When To All the Boys I've Loved Before premiered on Netflix in 2018, it was instantly hailed as a romantic comedy sensation. Critics centered much of this acclaim on the film's director, Susan Johnson, for infusing the story with its jubilant tone and lending her eye to smaller touches like the production design of Lara Jean's (Lana Condor) home, which was curated to represent the character's Asian heritage.
When Johnson bowed out of directing the sequel due to prior commitments, the reins were passed off to a male director, Michael Fimognari - a move that arguably resulted in diminishing returns from the franchise's inferior latter chapters. But the To All the Boys series is just one example of a frustrating pattern in the film industry: female directors establish female-focused romance franchises with strong first installments, only to be booted to make space for male successors.
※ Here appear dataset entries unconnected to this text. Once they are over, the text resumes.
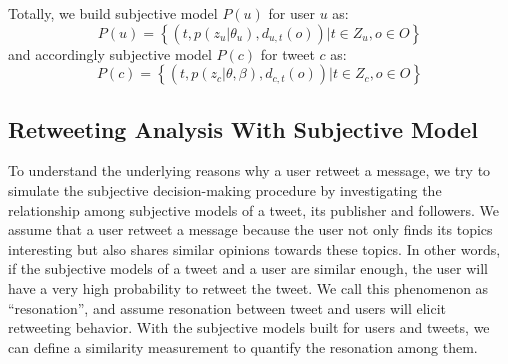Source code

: \documentclass{acm_proc_article-sp}
\begin{document}
Totally, we build subjective model $ P\left( u \right) $ for user $ u $ as:
\begin{equation}
\label{subuser}
P\left( u \right)= \left\lbrace \left( t, p\left( z_{u} \vert \theta_{u} \right), d_{u,t}\left( o \right) \right)  \vert t \in Z_{u}, o \in O  \right\rbrace  
\end{equation}
and accordingly subjective model $ P\left( c \right) $ for tweet $ c $ as:
\begin{equation}
\label{subtweet}
P\left( c \right)= \left\lbrace \left( t, p\left( z_{c} \vert \theta, \beta \right), d_{c,t}\left( o \right) \right)  \vert t \in Z_{c}, o \in O  \right\rbrace  
\end{equation}

\subsection{Retweeting Analysis With Subjective Model}
\label{formulation}
To understand the underlying reasons why a user retweet a message, we try to simulate the subjective decision-making procedure by investigating the relationship among subjective models of a tweet, its publisher and followers. 
We assume that a user retweet a message because the user not only finds its topics interesting but also shares similar opinions towards these topics. In other words, if the subjective models of a tweet and a user are similar enough, the user will have a very high probability to retweet the tweet. 
We call this phenomenon as ``resonation'', and assume resonation between tweet and users will elicit retweeting behavior.
With the subjective models built for users and tweets, we can define a similarity measurement to quantify the resonation among them.
\end{document}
The female directors that inaugurated many of today's romance behemoths exited directing duties for their first entries' sequels under decidedly less cordial circumstances than Johnson. Catherine Hardwicke, who enraptured droves of female fans with Twilight's blue-tinted teenage angst, was jettisoned from New Moon after allegedly clashing with executives at Summit Entertainment. Sam Taylor-Johnson (below, on the set of Fifty Shades of Grey) made millions at the box office with Fifty Shades of Grey, but Universal refused to offer her the sequel in light of Taylor-Johnson's continued creative differences with author EL James.
Even amid efforts to increase opportunities for female directors in the film industry, recent franchises aren't immune from this trend: Jenny Gage's After opened at #1 in 17 countries, but Gage was inexplicably shut out from After We Collided in favor of new director Roger Kumble.
The sidelining of these filmmakers is part of a larger, distressing story in Hollywood. Aside from being a hostile environment for female directors in general - in 2020, women directed just 16 percent of the 100 top-grossing films - the film industry apparently ascribes to society's widely-held disdain for any property that appeals primarily to women. Studios often underestimate the appeal of female-focused films, skimping on marketing campaigns for romances and, when women still buy tickets and buoy these movies to success, reacting to their financial wins with incredulity. And these "surprising" box office victories, seemingly because they're viewed as lesser artistic efforts, rarely translate into future opportunities for female directors.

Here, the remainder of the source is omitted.